PROVIDED MATERIAL:
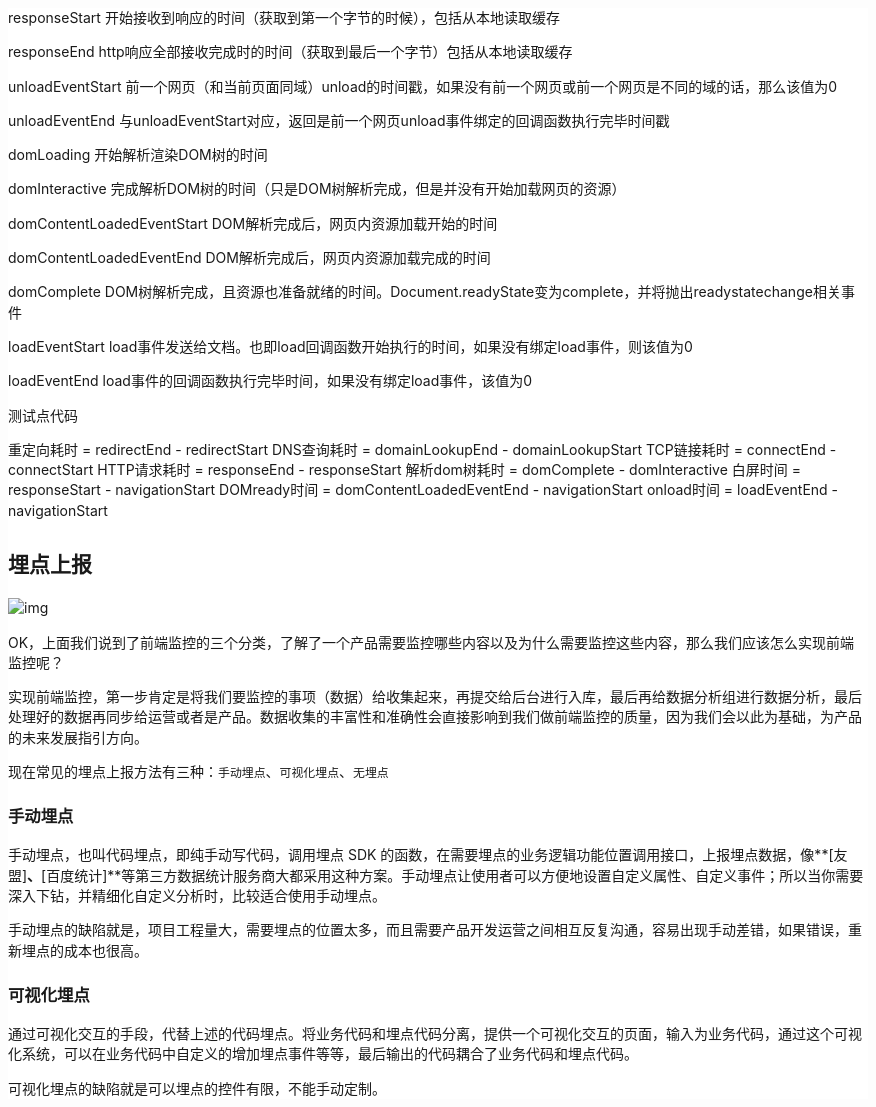 responseStart 开始接收到响应的时间（获取到第一个字节的时候），包括从本地读取缓存

responseEnd http响应全部接收完成时的时间（获取到最后一个字节）包括从本地读取缓存

unloadEventStart 前一个网页（和当前页面同域）unload的时间戳，如果没有前一个网页或前一个网页是不同的域的话，那么该值为0

unloadEventEnd 与unloadEventStart对应，返回是前一个网页unload事件绑定的回调函数执行完毕时间戳

domLoading 开始解析渲染DOM树的时间

domInteractive 完成解析DOM树的时间（只是DOM树解析完成，但是并没有开始加载网页的资源）

domContentLoadedEventStart DOM解析完成后，网页内资源加载开始的时间

domContentLoadedEventEnd DOM解析完成后，网页内资源加载完成的时间

domComplete DOM树解析完成，且资源也准备就绪的时间。Document.readyState变为complete，并将抛出readystatechange相关事件

loadEventStart load事件发送给文档。也即load回调函数开始执行的时间，如果没有绑定load事件，则该值为0

loadEventEnd load事件的回调函数执行完毕时间，如果没有绑定load事件，该值为0



测试点代码

重定向耗时 = redirectEnd - redirectStart
DNS查询耗时 = domainLookupEnd - domainLookupStart
TCP链接耗时 = connectEnd - connectStart
HTTP请求耗时 = responseEnd - responseStart
解析dom树耗时 = domComplete - domInteractive
白屏时间 = responseStart - navigationStart
DOMready时间 = domContentLoadedEventEnd - navigationStart
onload时间 = loadEventEnd - navigationStart

## 埋点上报

![img](https://s1.ax1x.com/2022/04/24/L4dm5j.png)

OK，上面我们说到了前端监控的三个分类，了解了一个产品需要监控哪些内容以及为什么需要监控这些内容，那么我们应该怎么实现前端监控呢？

实现前端监控，第一步肯定是将我们要监控的事项（数据）给收集起来，再提交给后台进行入库，最后再给数据分析组进行数据分析，最后处理好的数据再同步给运营或者是产品。数据收集的丰富性和准确性会直接影响到我们做前端监控的质量，因为我们会以此为基础，为产品的未来发展指引方向。

现在常见的埋点上报方法有三种：`手动埋点`、`可视化埋点`、`无埋点`

### 手动埋点

手动埋点，也叫代码埋点，即纯手动写代码，调用埋点 SDK 的函数，在需要埋点的业务逻辑功能位置调用接口，上报埋点数据，像**[友盟]**、**[百度统计]**等第三方数据统计服务商大都采用这种方案。手动埋点让使用者可以方便地设置自定义属性、自定义事件；所以当你需要深入下钻，并精细化自定义分析时，比较适合使用手动埋点。

手动埋点的缺陷就是，项目工程量大，需要埋点的位置太多，而且需要产品开发运营之间相互反复沟通，容易出现手动差错，如果错误，重新埋点的成本也很高。

### 可视化埋点

通过可视化交互的手段，代替上述的代码埋点。将业务代码和埋点代码分离，提供一个可视化交互的页面，输入为业务代码，通过这个可视化系统，可以在业务代码中自定义的增加埋点事件等等，最后输出的代码耦合了业务代码和埋点代码。

可视化埋点的缺陷就是可以埋点的控件有限，不能手动定制。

WORK REQUEST: Repeat the line containing "TCP链接耗时 = connectEnd - connectStart" and all subsequent lines through the final line of the data, exactly and with no others.

RESULT BELOW:
TCP链接耗时 = connectEnd - connectStart
HTTP请求耗时 = responseEnd - responseStart
解析dom树耗时 = domComplete - domInteractive
白屏时间 = responseStart - navigationStart
DOMready时间 = domContentLoadedEventEnd - navigationStart
onload时间 = loadEventEnd - navigationStart

## 埋点上报

![img](https://s1.ax1x.com/2022/04/24/L4dm5j.png)

OK，上面我们说到了前端监控的三个分类，了解了一个产品需要监控哪些内容以及为什么需要监控这些内容，那么我们应该怎么实现前端监控呢？

实现前端监控，第一步肯定是将我们要监控的事项（数据）给收集起来，再提交给后台进行入库，最后再给数据分析组进行数据分析，最后处理好的数据再同步给运营或者是产品。数据收集的丰富性和准确性会直接影响到我们做前端监控的质量，因为我们会以此为基础，为产品的未来发展指引方向。

现在常见的埋点上报方法有三种：`手动埋点`、`可视化埋点`、`无埋点`

### 手动埋点

手动埋点，也叫代码埋点，即纯手动写代码，调用埋点 SDK 的函数，在需要埋点的业务逻辑功能位置调用接口，上报埋点数据，像**[友盟]**、**[百度统计]**等第三方数据统计服务商大都采用这种方案。手动埋点让使用者可以方便地设置自定义属性、自定义事件；所以当你需要深入下钻，并精细化自定义分析时，比较适合使用手动埋点。

手动埋点的缺陷就是，项目工程量大，需要埋点的位置太多，而且需要产品开发运营之间相互反复沟通，容易出现手动差错，如果错误，重新埋点的成本也很高。

### 可视化埋点

通过可视化交互的手段，代替上述的代码埋点。将业务代码和埋点代码分离，提供一个可视化交互的页面，输入为业务代码，通过这个可视化系统，可以在业务代码中自定义的增加埋点事件等等，最后输出的代码耦合了业务代码和埋点代码。

可视化埋点的缺陷就是可以埋点的控件有限，不能手动定制。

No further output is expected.